Category Archives: Exploration-Exploitation

SRN – Racing Thompson by Zhou et al.

While browsing the accepted papers list of ICML 2018, I discovered this paper ‘Racing Thompson: an Efficient Algorithm for Thompson Sampling with Non-conjugate Priors‘ by Zhou, Zhu, and Zhuo. Thompson sampling is a popular algorithm for exploration-exploitation tradeoff problems and is also known as Bayesian bandits. I decided to write my Sunday Reading Notes post on this paper because have been interested in the exploration-exploitation tradeoff for a while and explored this topic through Bayesian optimization and my WSDM’19 paper on sequential A/B testing.

Suppose we want to identify the best arm among K arms and we have some prior knowledge about their rewards \mu \sim \pi. Thompson sampling (TS) balances exploring unexplored arms getting rewards from arms already yielding high rewards by choosing the kth arm according to its the posterior probability of being the optimal arm P_{it} = \pi\left( \mu_i = \max_j \mu_j \right). The computational challenge is to compute the probabilities $P_{it}$. Because TS is often used as an online algorithm, efficient calculation of the posterior probabilities is very important. In the conjugate prior case, this calculation is done in O(K). With non-conjugate priors, I have seen in the literature that people using Markov Chain Monte Carlo (MCMC) and sequential Monte Carlo (SMC). The authors recognize this probability as an expectation and propose to use an Importance Sampling (IS) step combined with Gumbel-Max trick, which transforms the sampling problem to an optimization problem, to sample k at time k according to probabilities \pi\left( \mu_i = \max_j \mu_j \right) =  \mathbb{E}_{\mu\sim \pi(\cdot|X(1:t))}\left[\mathbb{I}[\mu_k = \max_j {\mu_j}] \right] = \mathbb{E}_{\mu\sim B_t}\left[\mathbb{I}[\mu_k = \max_j {\mu_j}] \frac{\pi(\mu|X(1:t)}{B_t(\mu}\right].

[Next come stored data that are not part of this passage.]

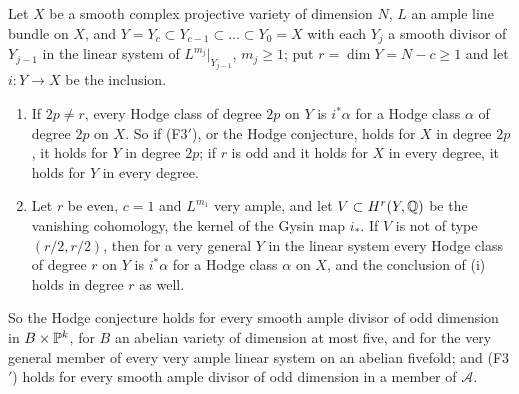 \begin{proposition}
\label{prop:f3primeample}
Let $X$ be a smooth complex projective variety of dimension $N$, $L$ an
ample line bundle on $X$, and $Y=Y_{c}\subset Y_{c-1}\subset\dots\subset
Y_{0}=X$ with each $Y_{j}$ a smooth divisor of $Y_{j-1}$ in the linear
system of $L^{m_{j}}|_{Y_{j-1}}$, $m_{j}\ge1$; put $r=\dim Y=N-c\ge1$ and
let $i\colon Y\to X$ be the inclusion.
\begin{enumerate}[label=\textup{(\roman*)},leftmargin=2.6em,itemsep=2pt]
\item If $2p\ne r$, every Hodge class of degree $2p$ on $Y$ is $i^{*}\alpha$
  for a Hodge class $\alpha$ of degree $2p$ on $X$. So if \textup{(F3$'$)}, or
  the Hodge conjecture, holds for $X$ in degree $2p$, it holds for $Y$ in
  degree $2p$; if $r$ is odd and it holds for $X$ in every degree, it holds
  for $Y$ in every degree.
\item Let $r$ be even, $c=1$ and $L^{m_{1}}$ very ample, and let
  $V\subset H^{r}(Y,\QQ)$ be the vanishing cohomology, the kernel of the
  Gysin map $i_{*}$. If $V$ is not of type $(r/2,r/2)$, then for a very
  general $Y$ in the linear system every Hodge class of degree $r$ on $Y$ is
  $i^{*}\alpha$ for a Hodge class $\alpha$ on $X$, and the conclusion of (i)
  holds in degree $r$ as well.
\end{enumerate}
So the Hodge conjecture holds for every smooth ample divisor of odd dimension
in $B\times\PP^{k}$, for $B$ an abelian variety of dimension at most five, and
for the very general member of every very ample linear system on an abelian
fivefold; and \textup{(F3$'$)} holds for every smooth ample divisor of odd
dimension in a member of $\mathcal{A}$.
\end{proposition}

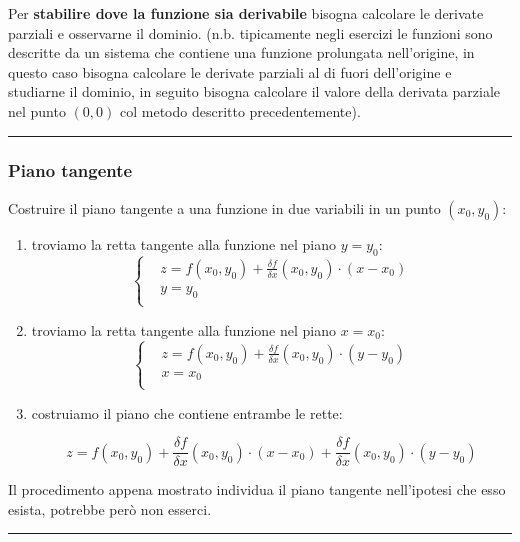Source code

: \begin{tcolorbox}
Per \textbf{stabilire dove la funzione sia derivabile} bisogna calcolare le derivate parziali e osservarne il dominio.\newline
(n.b. tipicamente negli esercizi le funzioni sono descritte da un sistema che contiene una funzione prolungata nell'origine, in questo caso bisogna calcolare le derivate parziali al di fuori dell'origine e studiarne il dominio, in seguito bisogna calcolare il valore della derivata parziale nel punto $(0,0)$ col metodo descritto precedentemente).
\end{tcolorbox}
\rule{\textwidth}{0.4pt}
\subsubsection*{Piano tangente}
Costruire il piano tangente a una funzione in due variabili in un punto $(x_0, y_0)$:
\begin{enumerate}
    \item troviamo la retta tangente alla funzione nel piano $y=y_0$:
    \[
        \begin{cases}
            &z = f(x_0, y_0) + \frac{\delta f}{\delta x}(x_0, y_0) \cdot (x-x_0)\\
            &y=y_0 \\
        \end{cases}
    \]
    \item troviamo la retta tangente alla funzione nel piano $x=x_0$:
    \[
        \begin{cases}
            &z = f(x_0, y_0) + \frac{\delta f}{\delta x}(x_0, y_0) \cdot (y-y_0)\\
            &x=x_0 \\
        \end{cases}
    \]
    \item costruiamo il piano che contiene entrambe le rette:
    \begin{tcolorbox}
    \[
        z = f(x_0, y_0) + \frac{\delta f}{\delta x}(x_0, y_0) \cdot (x-x_0) + \frac{\delta f}{\delta x}(x_0, y_0) \cdot (y-y_0)
    \]
    \end{tcolorbox}
\end{enumerate}
Il procedimento appena mostrato individua il piano tangente nell'ipotesi che esso esista, potrebbe però non esserci.\newline
\rule{\textwidth}{0.4pt}
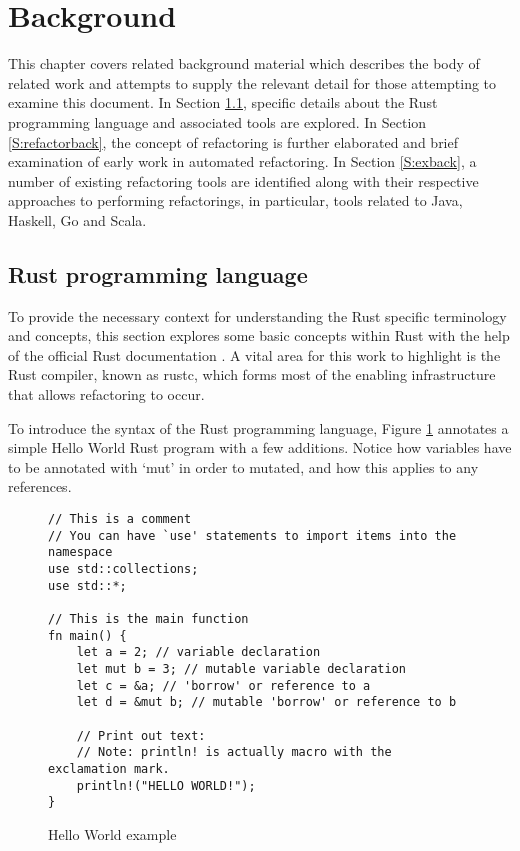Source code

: \section{Background}\label{C:back} 
This chapter covers related background material which describes the body of related work and attempts to supply the relevant detail for those attempting to examine this document. In Section \ref{S:rustback}, specific details about the Rust programming language and associated tools are explored. In Section \ref{S:refactorback}, the concept of refactoring is further elaborated and brief examination of early work in automated refactoring. In Section \ref{S:exback}, a number of existing refactoring tools are identified along with their respective approaches to performing refactorings, in particular, tools related to Java, Haskell, Go and Scala. 

\subsection{Rust programming language}\label{S:rustback}
To provide the necessary context for understanding the Rust specific terminology and concepts, this section explores some basic concepts within Rust with the help of the official Rust documentation \cite{doc15}. A vital area for this work to highlight is the Rust compiler, known as rustc, which forms most of the enabling infrastructure that allows refactoring to occur. 

To introduce the syntax of the Rust programming language, Figure \ref{Fig:hello} annotates a simple Hello World Rust program with a few additions. Notice how variables have to be annotated with `mut' in order to mutated, and how this applies to any references.

\begin{figure}[H]
\centering
\begin{verbatim}
// This is a comment
// You can have `use' statements to import items into the namespace
use std::collections;
use std::*;

// This is the main function
fn main() {
    let a = 2; // variable declaration
    let mut b = 3; // mutable variable declaration
    let c = &a; // 'borrow' or reference to a
    let d = &mut b; // mutable 'borrow' or reference to b

    // Print out text:
    // Note: println! is actually macro with the exclamation mark.
    println!("HELLO WORLD!");
}
\end{verbatim}
\caption{Hello World example}
\label{Fig:hello}
\end{figure}

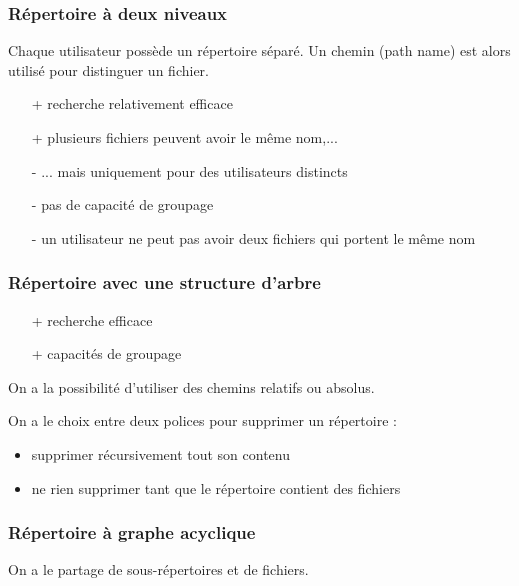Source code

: 		
		\subsubsection{Répertoire à deux niveaux}
		
		Chaque utilisateur possède un répertoire séparé. Un chemin (path name) est alors utilisé pour distinguer un fichier.
		
		
		\begin{itemize}
			\item[+] recherche relativement efficace
			\item[+] plusieurs fichiers peuvent avoir le même nom,... 
			\item[-] ... mais uniquement pour des utilisateurs distincts
			\item[-] pas de capacité de groupage
			\item[-] un utilisateur ne peut pas avoir deux fichiers qui portent le même nom
		\end{itemize}
		
				
		\subsubsection{Répertoire avec une structure d'arbre}
		
		
		\begin{itemize}
			\item[+] recherche efficace
			\item[+] capacités de groupage
		\end{itemize}
		
		On a la possibilité d'utiliser des chemins relatifs ou absolus.
		
		On a le choix entre deux polices pour supprimer un répertoire :
		
		\begin{itemize}
			\item supprimer récursivement tout son contenu
			\item ne rien supprimer tant que le répertoire contient des fichiers
		\end{itemize}
		
		\subsubsection{Répertoire à graphe acyclique}
		
		On a le partage de sous-répertoires et de fichiers.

The benefits of this IS step comes from flexibility to choose $B_t$ at each time step and also the authors leveraged the stopping rule of racing algorithms to deterime the number of IS samples needed to approximate the expectation.

The resulting algorithm, which combines benefits from Importance Sampling, Gumble-Max trick, and the racing algorithm, is proved to be (\delta,\sigma)-PAC, which is asymptotic good in the sense the total variance distance between the true value P_{it} and its estimate converges to zero.

Screen Shot 2018-11-11 at 3.47.24 PM.png

The regret of bandits with (b) Bernoulli bandits & non-conjugate prior and (c) Gaussian bandits & non-conjugate prior. Source: Figure 2 from Zhou et al.

What I find very interesting from the regret analysis section is the fact that the racing TS in this paper can provide much lower regret compared to Thompson sampling and prior-swapping (PS) even though it uses much few particles than SMC and PS. It is not intuitive to me why this should happen. But upon a little further investigation, I found that the priors used for TS and PS & Racing are different in both plots. For ease of implementation, the authors have chosen a conjugate prior for TS. This leaves me wondering what the results would be if we were to use MCMC or SMC with more particles as the baseline for the regret analysis.

References:

  • Zhou, Y., Zhu, J. & Zhuo, J.. (2018). Racing Thompson: an Efficient Algorithm for Thompson Sampling with Non-conjugate Priors. Proceedings of the 35th International Conference on Machine Learning, in PMLR 80:6000-6008

SRN – A near-optimal exploration-exploitation approach for assortment selection by Agrawal et al.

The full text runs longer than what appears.